昔々、あるところに一人の男がいた。
その男は、耕作する土地ももっていなく、しかも狩をしようにも大変下手で、これはもう生活していくためには誰か人にでも雇ってもらうしかないと、こうおもって旅に出た。
ある時、内陸の村に立ち寄った。
その村は塩が足りなくて大変苦しんでいた。
塩は生活必需品なので、非常に村人たちは困り果てていた。
その男は、気の毒だな、かわいそうだなと思ったが、何もすることが出来ずに、無念にもその村を去った。
しばらく旅を続けていると、今度は海沿いの村に行くことがあった。
その村の人は海沿いなので、塩はふんだんにあるが、米が不作。
米がなければ餓死してしまうので大変困っていた。
この男はその村の人なんとか助けたいと思って、ずっと悩んだ時にハッと思いついた。
そうだ、あっちの村には米がたくさんあった。
向こうは塩がなくて苦しんでいた。
あっちの米をこっちにもって来てもらい、こちらの塩をあちらに持って行ったら、お互いの人が助かるのではないかと、その男は思った。

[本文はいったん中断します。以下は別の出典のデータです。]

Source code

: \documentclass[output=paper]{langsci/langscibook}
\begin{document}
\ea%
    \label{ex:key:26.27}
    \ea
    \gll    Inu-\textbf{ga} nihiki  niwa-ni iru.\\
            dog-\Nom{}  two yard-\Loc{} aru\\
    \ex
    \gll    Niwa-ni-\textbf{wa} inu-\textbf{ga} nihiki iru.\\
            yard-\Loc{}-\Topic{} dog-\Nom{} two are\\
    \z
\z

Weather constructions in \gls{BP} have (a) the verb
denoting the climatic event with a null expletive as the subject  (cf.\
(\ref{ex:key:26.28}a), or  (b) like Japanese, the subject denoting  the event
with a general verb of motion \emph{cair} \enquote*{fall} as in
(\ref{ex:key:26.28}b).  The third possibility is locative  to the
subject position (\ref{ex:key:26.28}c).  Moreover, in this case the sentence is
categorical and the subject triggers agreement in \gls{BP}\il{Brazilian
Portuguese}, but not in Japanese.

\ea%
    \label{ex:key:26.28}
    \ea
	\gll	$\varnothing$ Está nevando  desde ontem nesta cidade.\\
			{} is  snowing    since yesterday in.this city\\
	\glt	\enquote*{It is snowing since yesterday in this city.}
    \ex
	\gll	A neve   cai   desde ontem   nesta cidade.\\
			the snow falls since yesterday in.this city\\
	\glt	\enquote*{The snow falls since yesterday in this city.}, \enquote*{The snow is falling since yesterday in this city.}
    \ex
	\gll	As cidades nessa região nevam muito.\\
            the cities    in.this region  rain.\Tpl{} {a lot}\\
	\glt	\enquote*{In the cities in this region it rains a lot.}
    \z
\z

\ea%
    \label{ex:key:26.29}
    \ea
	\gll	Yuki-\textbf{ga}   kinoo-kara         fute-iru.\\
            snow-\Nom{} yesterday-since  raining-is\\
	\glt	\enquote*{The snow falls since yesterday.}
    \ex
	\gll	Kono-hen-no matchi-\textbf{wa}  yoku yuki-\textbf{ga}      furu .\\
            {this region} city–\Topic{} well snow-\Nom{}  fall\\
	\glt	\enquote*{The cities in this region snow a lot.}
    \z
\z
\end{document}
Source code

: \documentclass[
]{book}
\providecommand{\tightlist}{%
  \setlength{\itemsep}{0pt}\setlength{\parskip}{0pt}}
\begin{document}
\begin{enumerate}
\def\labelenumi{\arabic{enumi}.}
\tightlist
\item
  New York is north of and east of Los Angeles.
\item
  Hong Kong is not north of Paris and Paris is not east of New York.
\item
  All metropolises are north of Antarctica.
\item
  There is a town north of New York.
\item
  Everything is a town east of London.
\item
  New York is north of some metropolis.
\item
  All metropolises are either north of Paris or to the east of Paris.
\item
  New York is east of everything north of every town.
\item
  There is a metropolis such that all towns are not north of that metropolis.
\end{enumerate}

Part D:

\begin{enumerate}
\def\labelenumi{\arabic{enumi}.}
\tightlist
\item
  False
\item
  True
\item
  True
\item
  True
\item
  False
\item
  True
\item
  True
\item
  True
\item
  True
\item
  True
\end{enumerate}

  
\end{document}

そう思った男は、二つの村に掛け合って、流通させることを提案した。
そうしたところ、この二つの村の人みんなが幸せになった。
そして、その二つの村の架け橋になって尽力したその男も大変感謝され、得もした。
困ったことを、「なんとかしたい」と思わなかったらこのようなアイディアはそもそも出てこなかったのではないか。
人々の苦しみや悩みをなんとか出来ないか、そう考えることが出来たことが、まさに商売の原点。
相手の苦しみに鈍感である、また人を幸せにしたいという気持ちが全くないと言う人に商売は向いていない。
自利:自分の利益
他利:人を幸せにすること
自利利他:人が幸せになることが、そのまま自分が幸せになる事。